- Parent company: Universal Music Group (1999-present) PolyGram (1995-1999)
- Founded: 1995
- Defunct: 1999
- Genre: Latin music
- Country of origin: Venezuela, United States

= Rodven Records =

Venezuelan record company

Rodven Records was a Venezuelan record label that belonged to the Cisneros family owned ODC Group, then proprietors of one of the largest TV networks in the country, Venevision. They also owned a nationwide AM radio network (RadioVision, which later expanded into the FM realm as FM Center) and a record stores chain (DiscoCenter), thus serving as a channel for those artists who belonged to the roster of either of those companies (mostly signed to Venevision).

==Early years==

In its beginnings, SonoRodven (As it was originally named) emerged as a local source for international compilation albums (mostly those produced in the U.S. by companies such as K-Tel). Then it started handling a small roster of local luminaries, some of them also performing as actors for its sister TV network, such as Guillermo Dávila, Karina, Ricardo Montaner, Jose Luis Rodriguez "El Puma", Marcelo, and others. Then the roster began to grow up, and it became the second biggest local record label in Venezuela, alongside Sonográfica, its biggest competitor, from the rival group "Empresas 1BC" (proprietors of rival TV network RCTV, rival radio network RCR, rival record stores chain "Recordland").
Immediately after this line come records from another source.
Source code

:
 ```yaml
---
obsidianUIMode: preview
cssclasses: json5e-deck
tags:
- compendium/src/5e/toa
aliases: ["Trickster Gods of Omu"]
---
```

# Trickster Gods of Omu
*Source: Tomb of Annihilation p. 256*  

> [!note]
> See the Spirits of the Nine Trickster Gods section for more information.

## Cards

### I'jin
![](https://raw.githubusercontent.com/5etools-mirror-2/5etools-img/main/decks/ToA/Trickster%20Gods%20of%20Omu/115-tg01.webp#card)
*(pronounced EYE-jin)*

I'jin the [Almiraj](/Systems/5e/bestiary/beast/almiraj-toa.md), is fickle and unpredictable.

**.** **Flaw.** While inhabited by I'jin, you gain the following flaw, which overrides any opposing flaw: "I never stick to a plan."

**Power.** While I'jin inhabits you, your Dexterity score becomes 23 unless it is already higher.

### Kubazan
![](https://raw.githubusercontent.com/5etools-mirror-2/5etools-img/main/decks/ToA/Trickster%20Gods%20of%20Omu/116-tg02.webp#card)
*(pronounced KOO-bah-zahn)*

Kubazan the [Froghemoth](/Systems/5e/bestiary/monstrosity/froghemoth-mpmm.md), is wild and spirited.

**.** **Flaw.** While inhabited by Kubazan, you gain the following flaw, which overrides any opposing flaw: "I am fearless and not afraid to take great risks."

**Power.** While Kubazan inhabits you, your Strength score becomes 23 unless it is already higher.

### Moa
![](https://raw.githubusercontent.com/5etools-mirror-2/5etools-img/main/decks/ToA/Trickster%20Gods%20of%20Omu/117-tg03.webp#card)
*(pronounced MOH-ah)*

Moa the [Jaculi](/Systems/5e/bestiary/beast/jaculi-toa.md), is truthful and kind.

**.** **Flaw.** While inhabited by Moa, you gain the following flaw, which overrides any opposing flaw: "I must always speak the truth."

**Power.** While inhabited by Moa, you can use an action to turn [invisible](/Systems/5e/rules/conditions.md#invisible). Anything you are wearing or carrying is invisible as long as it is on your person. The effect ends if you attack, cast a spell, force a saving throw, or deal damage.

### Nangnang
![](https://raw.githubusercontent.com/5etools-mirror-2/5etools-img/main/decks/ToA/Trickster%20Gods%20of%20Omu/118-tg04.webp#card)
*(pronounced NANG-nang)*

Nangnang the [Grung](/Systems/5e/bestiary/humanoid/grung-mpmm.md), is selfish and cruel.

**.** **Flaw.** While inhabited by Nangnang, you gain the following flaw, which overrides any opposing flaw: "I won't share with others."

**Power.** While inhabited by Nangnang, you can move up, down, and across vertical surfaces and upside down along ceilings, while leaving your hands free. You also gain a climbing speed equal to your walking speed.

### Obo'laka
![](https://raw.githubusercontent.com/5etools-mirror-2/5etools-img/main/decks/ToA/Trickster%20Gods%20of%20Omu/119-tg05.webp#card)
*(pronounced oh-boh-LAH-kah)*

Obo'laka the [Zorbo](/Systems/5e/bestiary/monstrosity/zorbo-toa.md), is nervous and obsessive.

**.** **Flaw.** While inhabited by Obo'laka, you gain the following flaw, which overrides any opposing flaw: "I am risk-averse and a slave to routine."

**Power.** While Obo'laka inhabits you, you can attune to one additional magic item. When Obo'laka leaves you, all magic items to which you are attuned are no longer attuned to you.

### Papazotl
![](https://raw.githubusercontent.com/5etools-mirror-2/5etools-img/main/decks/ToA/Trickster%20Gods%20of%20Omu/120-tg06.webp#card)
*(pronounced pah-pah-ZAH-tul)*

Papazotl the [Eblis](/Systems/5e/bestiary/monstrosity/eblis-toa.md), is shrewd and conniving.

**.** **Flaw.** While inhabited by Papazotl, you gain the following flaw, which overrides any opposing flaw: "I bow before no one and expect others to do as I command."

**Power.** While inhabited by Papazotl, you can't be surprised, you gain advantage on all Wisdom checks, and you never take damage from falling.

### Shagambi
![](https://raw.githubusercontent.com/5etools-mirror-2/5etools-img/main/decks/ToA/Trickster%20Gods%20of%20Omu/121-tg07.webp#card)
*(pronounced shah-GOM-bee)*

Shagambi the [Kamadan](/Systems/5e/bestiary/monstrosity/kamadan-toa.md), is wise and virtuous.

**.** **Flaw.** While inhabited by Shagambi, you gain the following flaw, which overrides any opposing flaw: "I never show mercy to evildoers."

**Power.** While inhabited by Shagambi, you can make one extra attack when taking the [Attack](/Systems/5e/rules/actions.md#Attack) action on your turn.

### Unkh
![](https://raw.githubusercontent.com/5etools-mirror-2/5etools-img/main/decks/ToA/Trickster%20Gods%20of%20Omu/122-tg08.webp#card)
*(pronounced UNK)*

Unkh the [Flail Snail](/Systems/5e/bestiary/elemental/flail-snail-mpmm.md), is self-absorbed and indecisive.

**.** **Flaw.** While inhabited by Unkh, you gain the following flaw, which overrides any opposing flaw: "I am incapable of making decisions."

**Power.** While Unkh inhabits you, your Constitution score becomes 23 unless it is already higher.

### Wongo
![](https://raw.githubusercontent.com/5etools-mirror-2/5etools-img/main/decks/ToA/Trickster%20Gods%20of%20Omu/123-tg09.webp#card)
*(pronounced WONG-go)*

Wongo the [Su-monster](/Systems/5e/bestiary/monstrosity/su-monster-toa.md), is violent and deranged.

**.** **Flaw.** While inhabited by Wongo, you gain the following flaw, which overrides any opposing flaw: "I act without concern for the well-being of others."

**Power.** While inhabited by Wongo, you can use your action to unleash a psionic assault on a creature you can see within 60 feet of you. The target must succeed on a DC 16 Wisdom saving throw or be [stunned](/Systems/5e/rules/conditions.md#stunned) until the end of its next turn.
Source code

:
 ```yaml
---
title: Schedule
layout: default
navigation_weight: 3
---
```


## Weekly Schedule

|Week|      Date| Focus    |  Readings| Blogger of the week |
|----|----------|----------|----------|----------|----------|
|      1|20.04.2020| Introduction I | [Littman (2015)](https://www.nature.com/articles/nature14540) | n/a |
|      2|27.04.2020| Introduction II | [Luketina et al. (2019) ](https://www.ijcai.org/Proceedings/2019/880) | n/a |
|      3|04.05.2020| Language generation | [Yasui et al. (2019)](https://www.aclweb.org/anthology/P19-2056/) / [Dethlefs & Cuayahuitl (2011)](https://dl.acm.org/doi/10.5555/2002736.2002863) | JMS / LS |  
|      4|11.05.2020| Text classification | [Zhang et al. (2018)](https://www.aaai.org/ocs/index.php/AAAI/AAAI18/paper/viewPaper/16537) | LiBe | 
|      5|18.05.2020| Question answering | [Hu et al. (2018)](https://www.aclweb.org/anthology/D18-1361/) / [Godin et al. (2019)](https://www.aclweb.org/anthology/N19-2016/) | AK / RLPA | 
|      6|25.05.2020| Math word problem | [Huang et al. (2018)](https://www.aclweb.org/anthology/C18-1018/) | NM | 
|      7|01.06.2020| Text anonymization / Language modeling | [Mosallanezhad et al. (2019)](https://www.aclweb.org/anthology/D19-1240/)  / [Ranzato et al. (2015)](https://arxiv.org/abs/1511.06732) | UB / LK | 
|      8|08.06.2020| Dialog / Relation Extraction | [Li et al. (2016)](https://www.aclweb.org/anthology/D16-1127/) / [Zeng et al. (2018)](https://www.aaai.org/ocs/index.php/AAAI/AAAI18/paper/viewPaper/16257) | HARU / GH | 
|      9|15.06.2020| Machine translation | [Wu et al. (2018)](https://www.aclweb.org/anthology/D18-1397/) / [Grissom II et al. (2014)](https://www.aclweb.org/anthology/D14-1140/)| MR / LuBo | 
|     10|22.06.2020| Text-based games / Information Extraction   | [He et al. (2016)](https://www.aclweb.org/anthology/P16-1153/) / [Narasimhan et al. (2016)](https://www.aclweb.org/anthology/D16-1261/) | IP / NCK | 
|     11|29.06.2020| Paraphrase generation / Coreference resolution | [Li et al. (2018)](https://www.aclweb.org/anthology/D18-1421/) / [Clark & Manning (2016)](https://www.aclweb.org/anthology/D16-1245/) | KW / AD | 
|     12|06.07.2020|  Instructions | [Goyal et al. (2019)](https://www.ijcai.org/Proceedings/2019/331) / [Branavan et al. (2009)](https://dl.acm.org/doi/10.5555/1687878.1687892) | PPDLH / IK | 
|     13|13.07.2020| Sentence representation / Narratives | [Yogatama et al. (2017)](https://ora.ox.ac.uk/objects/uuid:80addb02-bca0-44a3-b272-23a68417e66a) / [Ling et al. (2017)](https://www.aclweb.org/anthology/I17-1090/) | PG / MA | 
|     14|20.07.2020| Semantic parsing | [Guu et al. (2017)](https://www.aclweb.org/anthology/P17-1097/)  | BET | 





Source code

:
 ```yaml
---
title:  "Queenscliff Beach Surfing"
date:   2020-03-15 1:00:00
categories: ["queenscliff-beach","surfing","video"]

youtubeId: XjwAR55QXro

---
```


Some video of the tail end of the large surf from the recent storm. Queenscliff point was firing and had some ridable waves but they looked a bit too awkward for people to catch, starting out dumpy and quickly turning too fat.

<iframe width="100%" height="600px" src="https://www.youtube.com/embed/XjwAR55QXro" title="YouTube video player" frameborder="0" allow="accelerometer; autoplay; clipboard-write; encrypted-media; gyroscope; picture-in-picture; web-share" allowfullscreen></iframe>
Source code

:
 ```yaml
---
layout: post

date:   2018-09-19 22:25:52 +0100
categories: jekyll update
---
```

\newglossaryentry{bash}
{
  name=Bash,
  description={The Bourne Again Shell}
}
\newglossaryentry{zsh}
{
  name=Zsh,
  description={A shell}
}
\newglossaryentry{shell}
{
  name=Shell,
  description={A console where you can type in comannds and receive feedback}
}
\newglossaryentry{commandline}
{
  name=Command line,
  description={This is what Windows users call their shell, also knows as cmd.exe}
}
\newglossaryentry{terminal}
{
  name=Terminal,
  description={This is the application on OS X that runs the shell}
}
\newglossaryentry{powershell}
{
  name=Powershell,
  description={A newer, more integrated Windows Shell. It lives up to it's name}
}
Later, in the early-middle eighties, it became the Rodven Group, also comprising Video-Rodven, a commercial home video company, as well as other small record labels that previously existed in the country, such as Velvet (thus becoming VelvetRodven and later TH-Rodven, an outlet for all Latin dance music oriented artists, and later for other youth and pop acts, such as the late 80s boyband "Los Chamos", from which emerged the Venezuelan singer Carlos Baute), Love Records, and forming alliances with other record labels from around the world for local distribution purposes (thus forming EMI-Rodven, Hispavox-Rodven, Ariola-Rodven, Wea-Rodven et al.). This made Rodven's roster even bigger, allowing for the distribution of both local and foreign acts through a complete radio/TV/distribution platform, which later gave birth also to an artist management and show services company: "Big Show Productions".

==Later years==
By 1994, the label was responsible for releasing about 10% of the Latin music market in the United States, and had its American headquarters in Miami. It was ultimately acquired by PolyGram in 1995 (which itself was later acquired by Universal Music Group in 1999). The record label was well known for popular Latin pop and salsa singers during the 1980s and 1990s. El Club de Los Tigritos alumni and teen idol Douglas Vale released his debut album Aun Soy Chamo only in Venezuela under Rodven and the breakthrough album Hieroglyphics associated with Maverick Records and Warner Music Group.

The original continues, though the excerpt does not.